There were three-card monte hustlers everywhere, always working with a shill. People actually used to fall for that one. Even if you didn’t play, you’d likely have your pocket picked while you watched the game.
You could still buy all kinds of “martial arts” weaponry at a few stores in the area. Need a ninja star? Times Square was the place to go. You could get a steak at Tad’s (actually, I think you still can).
The new New York Times building and Eleven Times Square are there now.
The sleaziest you’ll get on 8th Avenue are a couple of adult video stores and a few strip clubs like Lace, Lace II, Cheetah’s and Private Eyes.
Interesting story in today’s New York Times about the last homeless person in Times Square:
I started frequenting Times Square in the late 1980s, when I was 16 or so. Definitely seedy, but I never felt like it was overtly dangerous, at least in the daylight hours. I got a fake ID card at an arcade and then used it to visit porn shops in the area, never checked out any live shows or anything like that though, just mags and vids.
I saw a lot of homeless guys and also your old fashioned street nuts (political and/or religious) that you just don’t see very often in NYC any more. The kind who stands on a corner with a megaphone or sandwich board or folding table with pamphlets, preaching the evils of the black/white man, the socialist/fascist state to come, the End of Times or the coming era of world harmony under (Religious Leader), about government cover-ups about UFOs, AIDS, etc. They all agreed about one thing though: New York City was a reflection of the rot in the world, the Whore of Babylon, and Times Square was her navel. Or more accurately, her Unmentionables.
I started an argument once when I walked down 42nd St. from the Port Authority on 8th Ave. towards the IRT train on Broadway (about two blocks away), and first passed by a table with two Black Muslims with a megaphone and posterboard preaching about how the White Man Was The Devil, then a block later passed a white guy with a megaphone screaming about how the Jews were to blame for the world’s ills. I asked him if counted Jews as “white” (I’m not black, white or Jewish but East Asian), and he said no, and when I pointed out the Black Muslims down the block he went over to “clarify things” for them.
Good times.
There were also the Black Jews (I’m sure that’s not what they actually called themselves, but it’s what they described themselves as, anyway). They would dress up in colorful Middle Eastern costumes (really more of a cartoon version of Middle Eastern clothing) and rant about how Africans were the real Jews and the so-called Jews had stolen their identity.

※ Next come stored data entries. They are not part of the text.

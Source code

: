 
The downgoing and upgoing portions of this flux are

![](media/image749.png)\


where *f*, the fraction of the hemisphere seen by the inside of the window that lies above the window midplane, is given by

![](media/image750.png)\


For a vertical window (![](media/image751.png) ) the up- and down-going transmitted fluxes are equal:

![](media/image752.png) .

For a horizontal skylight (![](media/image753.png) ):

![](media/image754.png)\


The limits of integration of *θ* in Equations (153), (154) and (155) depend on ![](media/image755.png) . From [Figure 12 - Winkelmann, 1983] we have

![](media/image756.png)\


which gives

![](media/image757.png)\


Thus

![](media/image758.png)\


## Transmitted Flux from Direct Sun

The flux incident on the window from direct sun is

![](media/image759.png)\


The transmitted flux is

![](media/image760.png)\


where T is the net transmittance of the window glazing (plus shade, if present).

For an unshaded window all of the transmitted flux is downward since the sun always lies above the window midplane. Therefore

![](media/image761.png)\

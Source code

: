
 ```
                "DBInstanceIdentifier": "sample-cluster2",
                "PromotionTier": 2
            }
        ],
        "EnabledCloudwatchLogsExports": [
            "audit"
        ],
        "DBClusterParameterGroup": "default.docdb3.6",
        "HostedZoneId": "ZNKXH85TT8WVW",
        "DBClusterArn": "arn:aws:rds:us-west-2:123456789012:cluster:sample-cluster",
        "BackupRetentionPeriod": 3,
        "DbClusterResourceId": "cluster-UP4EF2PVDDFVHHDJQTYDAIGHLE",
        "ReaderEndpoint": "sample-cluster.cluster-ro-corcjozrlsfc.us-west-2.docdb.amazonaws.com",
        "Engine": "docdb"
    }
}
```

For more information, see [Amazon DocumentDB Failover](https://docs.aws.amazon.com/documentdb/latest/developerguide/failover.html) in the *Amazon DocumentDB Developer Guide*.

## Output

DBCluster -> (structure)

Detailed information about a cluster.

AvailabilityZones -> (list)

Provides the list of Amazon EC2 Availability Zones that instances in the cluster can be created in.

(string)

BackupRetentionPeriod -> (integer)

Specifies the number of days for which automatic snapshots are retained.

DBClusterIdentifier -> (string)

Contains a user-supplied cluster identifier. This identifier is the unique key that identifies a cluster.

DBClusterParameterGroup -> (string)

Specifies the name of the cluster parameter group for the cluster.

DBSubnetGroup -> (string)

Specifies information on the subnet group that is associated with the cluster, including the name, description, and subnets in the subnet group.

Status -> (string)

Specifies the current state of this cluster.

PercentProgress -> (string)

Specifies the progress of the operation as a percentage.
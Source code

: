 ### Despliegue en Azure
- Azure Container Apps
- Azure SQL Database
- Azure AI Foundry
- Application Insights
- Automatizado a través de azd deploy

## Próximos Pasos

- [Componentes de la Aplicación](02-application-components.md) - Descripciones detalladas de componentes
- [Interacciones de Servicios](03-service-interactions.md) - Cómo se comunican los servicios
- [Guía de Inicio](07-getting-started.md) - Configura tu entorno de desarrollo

They’d quote the Bible to prove their point.
Times Square was always good for street theater.
My first time in New York City was in 1979. For some reason, we stayed at the Travelodge on 42nd Street at 10th Avenue, if memory serves. To get to Times Square, we had to go along 42nd Street, past all the peep shows and porn theatres and such. Many people just hanging out with huge boom boxes, and lots of hookers. I was offered drugs countless times, and I was even offered a gun.
I did stand in line for an hour at the TKTS booth. It was pouring rain, and I was glad to get my tickets finally. As I recall, the show was Dracula.
I’ve been back once or twice since, but not after they’ve cleaned up the area. The posts here now have me curious about visiting again, to see the changes.
Yeah, it was the law. You had to carry it. (I don’t know whether it was ever seriously contested in court. I suspect it would have failed.) Whenever I tried to bullshit an authority figure that I was 18, I was asked for my draft card. (Funnily enough, as circumstances happened, my birthdate (when I really did turn 18) fell into the window that I never had to register.)